You never know




      It doesn't look very inspiring but whenever I've driven past this small land drain, which inevitably leads to a bigger one, I've meant to stop and then look and watch for a while. This time with no heavy farm machinery passing I finally did. Anglers do like to hang over bridges no matter how inspiring or uninspiring the view is, in fact I think we are programmed to do it anywhere.
      I know another land drain just like this one where I've caught pike but that one doesn't have the benefit of a bridge to constrict the flow and make a small pool on the other side. Most people ignore these small man-made drains but you never know what lurks in there.
      I sat for a while and who should turn up but Mr Heron and he knows a thing or two about fishing.
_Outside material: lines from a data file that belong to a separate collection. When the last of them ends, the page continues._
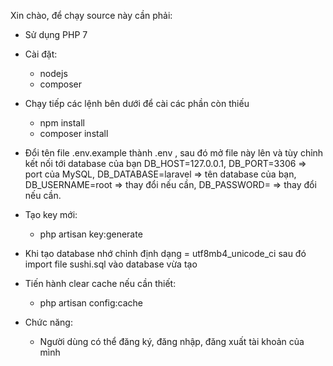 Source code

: Xin chào, để chạy source này cần phải:

-   Sử dụng PHP 7
-   Cài đặt:
   
    -   nodejs
    -   composer

-   Chạy tiếp các lệnh bên dưới để cài các phần còn thiếu

    -   npm install
    -   composer install

-   Đổi tên file .env.example thành .env , sau đó mở file này lên
    và tùy chỉnh kết nối tới database của bạn
    DB_HOST=127.0.0.1,
    DB_PORT=3306 => port của MySQL,
    DB_DATABASE=laravel => tên database của bạn,
    DB_USERNAME=root => thay đổi nếu cần,
    DB_PASSWORD= => thay đổi nếu cần.

-   Tạo key mới:

    -   php artisan key:generate

-   Khi tạo database nhớ chỉnh định dạng = utf8mb4_unicode_ci
    sau đó import file sushi.sql vào database vừa tạo

-   Tiến hành clear cache nếu cần thiết:

    -   php artisan config:cache
    
- Chức năng:
    - Người dùng có thể đăng ký, đăng nhập, đăng xuất tài khoản của mình
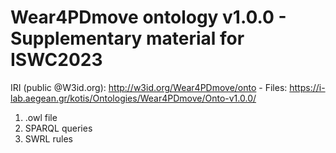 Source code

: # Wear4PDmove ontology v1.0.0 - Supplementary material for ISWC2023 
 IRI (public @W3id.org): http://w3id.org/Wear4PDmove/onto - 
 Files: https://i-lab.aegean.gr/kotis/Ontologies/Wear4PDmove/Onto-v1.0.0/
 
1. .owl file
2. SPARQL queries
3. SWRL rules


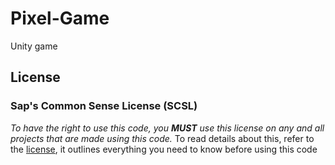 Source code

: # Pixel-Game
Unity game
## License
### Sap's Common Sense License (SCSL)
*To have the right to use this code, you **MUST** use this license on any and all projects that are made using this code.* 
To read details about this, refer to the [license](https://raw.githubusercontent.com/saperate/SlimePearls/1.19/LICENSE), it outlines everything you need to know before using this code
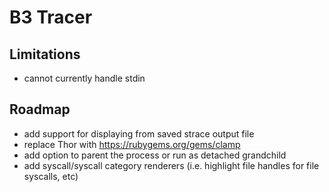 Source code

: # B3 Tracer

## Limitations

 - cannot currently handle stdin
 
## Roadmap

 - add support for displaying from saved strace output file
 - replace Thor with https://rubygems.org/gems/clamp
 - add option to parent the process or run as detached grandchild
 - add syscall/syscall category renderers (i.e. highlight file handles for file syscalls, etc) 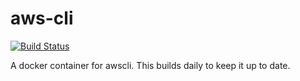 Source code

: # aws-cli
[![Build Status](https://cloud.drone.io/api/badges/ktruckenmiller/aws-cli/status.svg)](https://cloud.drone.io/ktruckenmiller/aws-cli)

A docker container for awscli. This builds daily to keep it up to date.
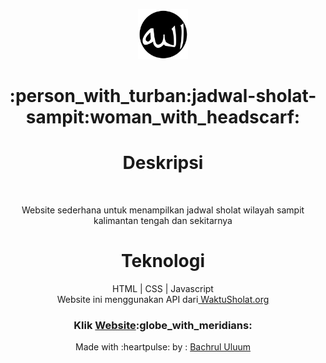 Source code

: <p align="center">
  <a href="https://github.com/uluumbch/jadwal-sholat-sampit/">
    <img src="icons/logo512.png" alt="Logo" width="80" height="80">
  </a>
</p>
  <h1 align="center">:person_with_turban:jadwal-sholat-sampit:woman_with_headscarf: </h1>


<h1 align="center"> Deskripsi </h1>
</br><p align="center">Website sederhana untuk menampilkan jadwal sholat wilayah sampit kalimantan tengah dan sekitarnya</p>
<h1 align="center"> Teknologi </h1>
  <p align="center">
  HTML | CSS | Javascript
  </br>Website ini menggunakan API dari<a href="https://waktusholat.org"> WaktuSholat.org</a>
  </p>
  <h3 align="center">Klik <a href="https://uluumbch.github.io/jadwal-sholat-sampit/index.html">Website</a>:globe_with_meridians:</h3>
  <p align="center">
  Made with :heartpulse: by : <a href="https://github.com/uluumbch">Bachrul Uluum</a>
  </p>
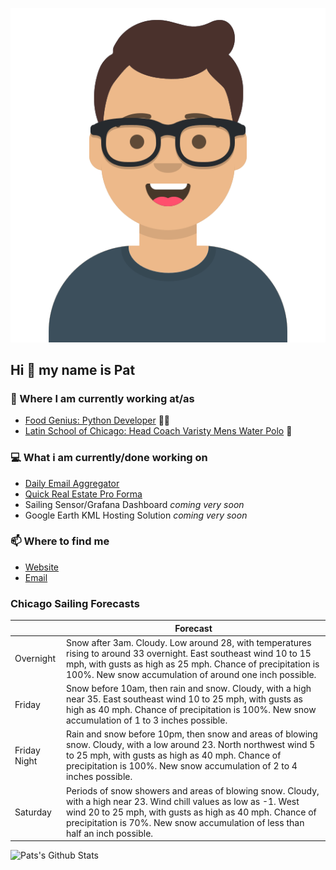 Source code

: [![Social banner for p-j-falconer](https://raw.githubusercontent.com/P-J-FALCONER/P-J-FALCONER/master/assets/avataaars.svg)](https://patfalconer.com/)
## Hi :wave: my name is Pat

### 💼 Where I am currently working at/as
- [Food Genius: Python Developer](https://getfoodgenius.com/) 🍔🐍
- [Latin School of Chicago: Head Coach Varisty Mens Water Polo](https://www.latinschool.org/) 🤽


### 💻 What i am currently/done working on
 - [Daily Email Aggregator](https://github.com/P-J-FALCONER/dott_daily_mail)
 - [Quick Real Estate Pro Forma](https://github.com/P-J-FALCONER/henry)
 - Sailing Sensor/Grafana Dashboard *coming very soon*
 - Google Earth KML Hosting Solution *coming very soon*

### 📫 Where to find me
 - [Website](https://patfalconer.com/)
 - [Email](mailto:patrick.j.falconer@gmail.com)


### Chicago Sailing Forecasts
|   | Forecast  |
|---|---|
| Overnight | Snow after 3am. Cloudy. Low around 28, with temperatures rising to around 33 overnight. East southeast wind 10 to 15 mph, with gusts as high as 25 mph. Chance of precipitation is 100%. New snow accumulation of around one inch possible. |
| Friday | Snow before 10am, then rain and snow. Cloudy, with a high near 35. East southeast wind 10 to 25 mph, with gusts as high as 40 mph. Chance of precipitation is 100%. New snow accumulation of 1 to 3 inches possible. |
| Friday Night | Rain and snow before 10pm, then snow and areas of blowing snow. Cloudy, with a low around 23. North northwest wind 5 to 25 mph, with gusts as high as 40 mph. Chance of precipitation is 100%. New snow accumulation of 2 to 4 inches possible. |
| Saturday | Periods of snow showers and areas of blowing snow. Cloudy, with a high near 23. Wind chill values as low as -1. West wind 20 to 25 mph, with gusts as high as 40 mph. Chance of precipitation is 70%. New snow accumulation of less than half an inch possible. |

![Pats's Github Stats](https://github-readme-stats.vercel.app/api?username=p-j-falconer&show_icons=true&theme=radical)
I watched him catch some small silver fish but when I tried to get closer he was up and away as quick as you like croaking, honking and lumbering his way into the distance.
      Although no club owns, or at least rents the water, I'll find the farmer and ask for permission because farm managers can get quite iffy about people tramping about on their carefully cultivated land.
      Now to get the first visit organised. After gaining permission of course.





Comments

Brk Trt said…
John a bridge is a magnet to an angler. Most times there's a nice reward close.
Spot on Alan, even Sue, my wife, has the same compulsion. It really is a case of you never know. The most unlikely places and all that. Regards, John
Bureboyblog said…
Pioneering TT. I had the rather more well tried and tested Wissey in my sights today but my seized back is not quite yet unstuck so I'll bide my time. Plenty coming out on hemp and tares or blitz and punch on Friday.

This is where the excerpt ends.